1.4. Data Preprocessing ¶

1.4.1 Data Splitting¶

  1. The baseline dataset is comprised of:
    • 569 rows (observations)
      • 357 diagnosis=B: 62.74%
      • 212 diagnosis=M: 37.26%
    • 31 columns (variables)
      • 1/31 target (categorical)
        • diagnosis
      • 30/31 predictor (numeric)
        • radius_mean
        • texture_mean
        • perimeter_mean
        • area_mean
        • smoothness_mean
        • compactness_mean
        • concavity_mean
        • concave points_mean
        • symmetry_mean
        • fractal_dimension_mean
        • radius_se
        • texture_se
        • perimeter_se
        • area_se
        • smoothness_se
        • compactness_se
        • concavity_se
        • concave points_se
        • symmetry_se
        • fractal_dimension_se
        • radius_worst
        • texture_worst
        • perimeter_worst
        • area_worst
        • smoothness_worst
        • compactness_worst
        • concavity_worst
        • concave points_worst
        • symmetry_worst
        • fractal_dimension_worst
  2. The baseline dataset was divided into three subsets using a fixed random seed:
    • test data: 25% of the original data with class stratification applied
    • train data (initial): 75% of the original data with class stratification applied
      • train data (final): 75% of the train (initial) data with class stratification applied
      • validation data: 25% of the train (initial) data with class stratification applied
  3. Models were developed from the train data (final).
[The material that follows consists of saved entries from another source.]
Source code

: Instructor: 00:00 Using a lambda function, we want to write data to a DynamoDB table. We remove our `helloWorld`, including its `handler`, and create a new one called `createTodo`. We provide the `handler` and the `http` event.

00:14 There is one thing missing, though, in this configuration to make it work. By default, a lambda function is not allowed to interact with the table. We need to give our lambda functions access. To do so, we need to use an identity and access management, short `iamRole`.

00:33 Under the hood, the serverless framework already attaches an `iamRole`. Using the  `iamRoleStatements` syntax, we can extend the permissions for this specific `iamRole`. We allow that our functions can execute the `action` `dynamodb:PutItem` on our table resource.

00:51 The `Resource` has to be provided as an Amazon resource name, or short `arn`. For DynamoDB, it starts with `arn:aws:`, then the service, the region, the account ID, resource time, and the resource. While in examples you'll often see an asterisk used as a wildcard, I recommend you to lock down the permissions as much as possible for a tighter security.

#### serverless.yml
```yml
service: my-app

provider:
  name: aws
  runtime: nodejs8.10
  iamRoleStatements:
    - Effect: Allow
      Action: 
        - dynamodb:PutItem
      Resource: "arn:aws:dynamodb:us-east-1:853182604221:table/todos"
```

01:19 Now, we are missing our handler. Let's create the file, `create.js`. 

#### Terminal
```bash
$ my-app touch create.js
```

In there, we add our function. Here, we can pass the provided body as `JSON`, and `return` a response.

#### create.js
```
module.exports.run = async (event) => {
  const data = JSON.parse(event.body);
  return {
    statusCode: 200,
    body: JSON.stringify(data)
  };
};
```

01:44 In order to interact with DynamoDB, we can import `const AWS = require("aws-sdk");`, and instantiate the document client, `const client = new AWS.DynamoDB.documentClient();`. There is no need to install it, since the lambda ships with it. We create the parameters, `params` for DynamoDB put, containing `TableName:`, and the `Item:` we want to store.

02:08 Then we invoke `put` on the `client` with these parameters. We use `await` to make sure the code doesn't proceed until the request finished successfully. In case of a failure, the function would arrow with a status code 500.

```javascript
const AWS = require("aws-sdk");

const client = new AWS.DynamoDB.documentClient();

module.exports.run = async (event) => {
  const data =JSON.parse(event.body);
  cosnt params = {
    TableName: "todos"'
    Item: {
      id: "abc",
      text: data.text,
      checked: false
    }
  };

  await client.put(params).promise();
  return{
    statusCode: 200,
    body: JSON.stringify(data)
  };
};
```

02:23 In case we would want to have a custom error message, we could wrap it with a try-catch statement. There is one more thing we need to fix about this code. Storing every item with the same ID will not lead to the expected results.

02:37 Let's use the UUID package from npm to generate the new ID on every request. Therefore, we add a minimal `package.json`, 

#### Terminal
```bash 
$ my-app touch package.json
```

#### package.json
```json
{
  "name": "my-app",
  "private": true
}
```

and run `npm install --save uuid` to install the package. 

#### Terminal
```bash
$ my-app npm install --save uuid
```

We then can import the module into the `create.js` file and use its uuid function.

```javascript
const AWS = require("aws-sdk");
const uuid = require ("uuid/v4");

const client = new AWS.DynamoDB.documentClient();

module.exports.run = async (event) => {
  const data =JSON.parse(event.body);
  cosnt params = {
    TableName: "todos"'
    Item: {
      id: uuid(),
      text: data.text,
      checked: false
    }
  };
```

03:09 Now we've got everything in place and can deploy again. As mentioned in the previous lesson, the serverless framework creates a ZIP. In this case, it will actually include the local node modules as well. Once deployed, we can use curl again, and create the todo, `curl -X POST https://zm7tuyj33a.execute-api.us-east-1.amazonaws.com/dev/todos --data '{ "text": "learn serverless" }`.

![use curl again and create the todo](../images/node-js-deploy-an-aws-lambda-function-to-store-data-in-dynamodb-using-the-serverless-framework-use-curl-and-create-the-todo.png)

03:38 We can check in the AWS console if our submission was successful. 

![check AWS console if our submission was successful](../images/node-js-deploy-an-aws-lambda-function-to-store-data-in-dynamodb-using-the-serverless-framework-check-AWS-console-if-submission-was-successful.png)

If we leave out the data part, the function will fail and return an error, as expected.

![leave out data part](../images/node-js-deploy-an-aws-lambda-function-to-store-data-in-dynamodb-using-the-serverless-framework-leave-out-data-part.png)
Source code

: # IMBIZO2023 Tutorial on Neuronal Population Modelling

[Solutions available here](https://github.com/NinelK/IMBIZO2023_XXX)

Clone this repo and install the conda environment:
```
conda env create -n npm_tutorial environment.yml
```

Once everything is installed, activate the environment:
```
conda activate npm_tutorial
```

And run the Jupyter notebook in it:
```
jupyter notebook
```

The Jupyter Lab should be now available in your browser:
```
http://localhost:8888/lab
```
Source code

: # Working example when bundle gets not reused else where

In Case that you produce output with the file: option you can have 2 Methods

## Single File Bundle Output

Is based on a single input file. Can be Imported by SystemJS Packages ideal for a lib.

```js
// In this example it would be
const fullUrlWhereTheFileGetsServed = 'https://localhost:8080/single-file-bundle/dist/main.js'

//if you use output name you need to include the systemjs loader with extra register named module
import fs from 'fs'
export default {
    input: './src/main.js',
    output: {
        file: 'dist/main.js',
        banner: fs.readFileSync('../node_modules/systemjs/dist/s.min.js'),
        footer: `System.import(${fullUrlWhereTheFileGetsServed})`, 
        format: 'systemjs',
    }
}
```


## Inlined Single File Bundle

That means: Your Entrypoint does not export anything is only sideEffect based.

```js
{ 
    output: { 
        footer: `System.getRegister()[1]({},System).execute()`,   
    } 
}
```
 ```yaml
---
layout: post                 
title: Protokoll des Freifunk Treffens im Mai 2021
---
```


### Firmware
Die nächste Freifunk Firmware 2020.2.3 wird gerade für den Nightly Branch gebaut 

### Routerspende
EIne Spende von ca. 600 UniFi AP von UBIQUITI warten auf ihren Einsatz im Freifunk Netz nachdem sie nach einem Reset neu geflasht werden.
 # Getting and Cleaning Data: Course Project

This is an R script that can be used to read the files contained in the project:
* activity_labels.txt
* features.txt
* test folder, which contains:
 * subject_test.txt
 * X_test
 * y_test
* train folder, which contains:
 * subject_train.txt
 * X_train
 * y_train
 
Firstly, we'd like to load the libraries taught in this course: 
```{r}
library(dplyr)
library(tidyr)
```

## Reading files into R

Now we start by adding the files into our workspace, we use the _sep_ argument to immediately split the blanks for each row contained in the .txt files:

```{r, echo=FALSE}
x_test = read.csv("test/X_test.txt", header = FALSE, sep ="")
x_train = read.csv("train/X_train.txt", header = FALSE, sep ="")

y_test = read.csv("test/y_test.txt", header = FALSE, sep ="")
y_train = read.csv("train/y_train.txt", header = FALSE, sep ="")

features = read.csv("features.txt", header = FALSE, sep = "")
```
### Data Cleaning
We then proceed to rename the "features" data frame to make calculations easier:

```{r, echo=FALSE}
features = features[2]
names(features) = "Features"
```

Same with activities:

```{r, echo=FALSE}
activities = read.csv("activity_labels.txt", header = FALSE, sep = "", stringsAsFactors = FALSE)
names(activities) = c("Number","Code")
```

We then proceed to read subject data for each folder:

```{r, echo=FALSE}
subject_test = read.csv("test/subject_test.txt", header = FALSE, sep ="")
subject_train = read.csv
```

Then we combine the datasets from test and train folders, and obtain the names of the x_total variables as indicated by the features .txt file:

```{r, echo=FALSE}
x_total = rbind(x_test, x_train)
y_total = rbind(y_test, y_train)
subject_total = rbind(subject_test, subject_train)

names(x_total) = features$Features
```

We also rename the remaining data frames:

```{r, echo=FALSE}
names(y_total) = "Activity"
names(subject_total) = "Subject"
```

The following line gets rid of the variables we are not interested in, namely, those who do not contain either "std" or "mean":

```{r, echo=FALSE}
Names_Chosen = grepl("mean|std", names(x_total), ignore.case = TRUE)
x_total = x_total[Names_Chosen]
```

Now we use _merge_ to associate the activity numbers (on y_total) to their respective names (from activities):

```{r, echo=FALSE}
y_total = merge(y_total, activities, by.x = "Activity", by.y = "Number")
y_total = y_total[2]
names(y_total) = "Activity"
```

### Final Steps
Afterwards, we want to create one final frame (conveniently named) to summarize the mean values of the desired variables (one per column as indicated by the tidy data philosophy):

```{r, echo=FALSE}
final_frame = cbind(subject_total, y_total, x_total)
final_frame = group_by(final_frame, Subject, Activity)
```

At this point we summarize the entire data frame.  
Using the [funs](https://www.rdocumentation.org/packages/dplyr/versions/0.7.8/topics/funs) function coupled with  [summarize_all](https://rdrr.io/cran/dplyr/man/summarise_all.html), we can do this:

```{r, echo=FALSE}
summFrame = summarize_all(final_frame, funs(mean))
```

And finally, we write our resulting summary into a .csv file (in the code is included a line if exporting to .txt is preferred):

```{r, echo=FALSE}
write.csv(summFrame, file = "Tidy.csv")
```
Using the same dataset, a subset of models with optimal hyperparameters were selected, based on cross-validation.
  4. Among candidate models with optimal hyperparameters, the final model was selected based on performance on the validation data.
  5. Performance of the selected final model (and other candidate models for post-model selection comparison) were evaluated using the test data.
  6. The train data (final) subset is comprised of:
    • 319 rows (observations)
      • 200 diagnosis=B: 62.69%
      • 119 diagnosis=M: 37.30%
    • 31 columns (variables)
  7. The validation data subset is comprised of:
    • 107 rows (observations)
      • 67 diagnosis=B: 62.61%
      • 40 diagnosis=M: 37.38%
    • 31 columns (variables)
  8. The test data subset is comprised of:
    • 143 rows (observations)
      • 90 diagnosis=B: 62.93%
      • 53 diagnosis=M: 37.06%
    • 31 columns (variables)
In [199]:
##################################
# Creating a dataset copy
# of the original data
##################################
breast_cancer_baseline = breast_cancer.copy()
In [200]:
##################################
# Performing a general exploration
# of the baseline dataset
##################################
print('Final Dataset Dimensions: ')
display(breast_cancer_baseline.shape)

Final Dataset Dimensions: 

(569, 31)
In [201]:
##################################
# Obtaining the distribution of
# of the target variable
##################################
print('Target Variable Breakdown: ')
breast_cancer_breakdown = breast_cancer_baseline.groupby('diagnosis', observed=True).size().reset_index(name='Count')
breast_cancer_breakdown['Percentage'] = (breast_cancer_breakdown['Count'] / len(breast_cancer_baseline)) * 100
display(breast_cancer_breakdown)

Target Variable Breakdown:
diagnosis Count Percentage
0 B 357 62.741652
1 M 212 37.258348
In [202]:
##################################
# Formulating the train and test data
# from the final dataset
# by applying stratification and
# using a 75-25 ratio
##################################
breast_cancer_train_initial, breast_cancer_test = train_test_split(breast_cancer_baseline, 
                                                               test_size=0.25, 
                                                               stratify=breast_cancer_baseline['diagnosis'], 
                                                               random_state=987654321)
In [203]:
##################################
# Performing a general exploration
# of the initial training dataset
##################################
X_train_initial = breast_cancer_train_initial.drop('diagnosis', axis = 1)
y_train_initial = breast_cancer_train_initial['diagnosis']
print('Initial Train Dataset Dimensions: ')
display(X_train_initial.shape)
display(y_train_initial.shape)
print('Initial Train Target Variable Breakdown: ')
display(y_train_initial.value_counts())
print('Initial Train Target Variable Proportion: ')
display(y_train_initial.value_counts(normalize = True))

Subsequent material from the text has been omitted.